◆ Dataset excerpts
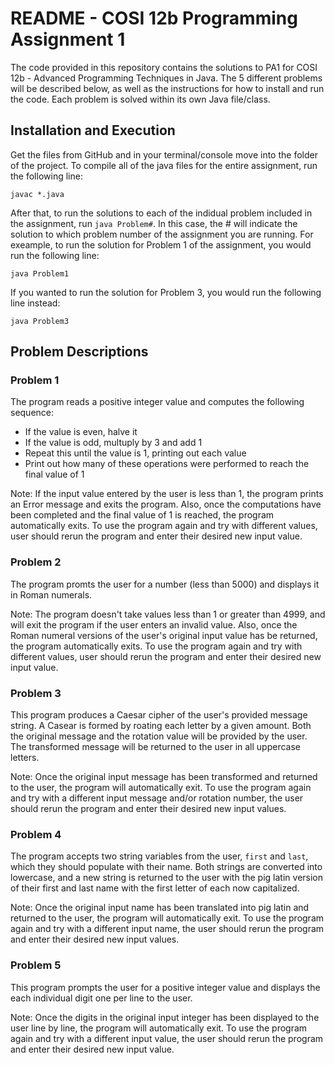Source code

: # README - COSI 12b Programming Assignment 1

The code provided in this repository contains the solutions to PA1 for COSI 12b - Advanced Programming Techniques in Java. The 5 different problems will be described below, as well as the instructions for how to install and run the code. Each problem is solved within its own Java file/class. 


## Installation and Execution 

Get the files from GitHub and in your terminal/console move into the folder of the project. To compile all of the java files for the entire assignment, run the following line: 

``` javac *.java ```

After that, to run the solutions to each of the indidual problem included in the assignment, run ``` java Problem# ```. In this case, the # will indicate the solution to which problem number of the assignment you are running. For exeample, to run the solution for Problem 1 of the assignment, you would run the following line: 

``` java Problem1 ```

If you wanted to run the solution for Problem 3, you would run the following line instead: 

``` java Problem3 ```

## Problem Descriptions 

### Problem 1

The program reads a positive integer value and computes the following sequence: 

* If the value is even, halve it  
* If the value is odd, multuply by 3 and add 1 
* Repeat this until the value is 1, printing out each value 
* Print out how many of these operations were performed to reach the final value of 1 

Note: If the input value entered by the user is less than 1, the program prints an Error message and exits the program. Also, once the computations have been completed and the final value of 1 is reached, the program automatically exits. To use the program again and try with different values, user should rerun the program and enter their desired new input value. 

### Problem 2 

The program promts the user for a number (less than 5000) and displays it in Roman numerals. 

Note: The program doesn't take values less than 1 or greater than 4999, and will exit the program if the user enters an invalid value. Also, once the Roman numeral versions of the user's original input value has be returned, the program automatically exits. To use the program again and try with different values, user should rerun the program and enter their desired new input value. 

### Problem 3

This program produces a Caesar cipher of the user's provided message string. A Casear is formed by roating each letter by a given amount. Both the original message and the rotation value will be provided by the user. The transformed message will be returned to the user in all uppercase letters. 

Note: Once the original input message has been transformed and returned to the user, the program will automatically exit. To use the program again and try with a different input message and/or rotation number, the user should rerun the program and enter their desired new input values. 

### Problem 4 

The program accepts two string variables from the user, ``` first ``` and ``` last ```, which they should populate with their name. Both strings are converted into lowercase, and a new string is returned to the user with the pig latin version of their first and last name with the first letter of each now capitalized. 

Note: Once the original input name has been translated into pig latin and returned to the user, the program will automatically exit. To use the program again and try with a different input name, the user should rerun the program and enter their desired new input values. 

### Problem 5 

This program prompts the user for a positive integer value and displays the each individual digit one per line to the user. 

Note: Once the digits in the original input integer has been displayed to the user line by line, the program will automatically exit. To use the program again and try with a different input value, the user should rerun the program and enter their desired new input value.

◆ Aim of the exercise
Filter the records above, keeping each line that contains the word "displays".

◆ Answer space
The program promts the user for a number (less than 5000) and displays it in Roman numerals. 
This program prompts the user for a positive integer value and displays the each individual digit one per line to the user. 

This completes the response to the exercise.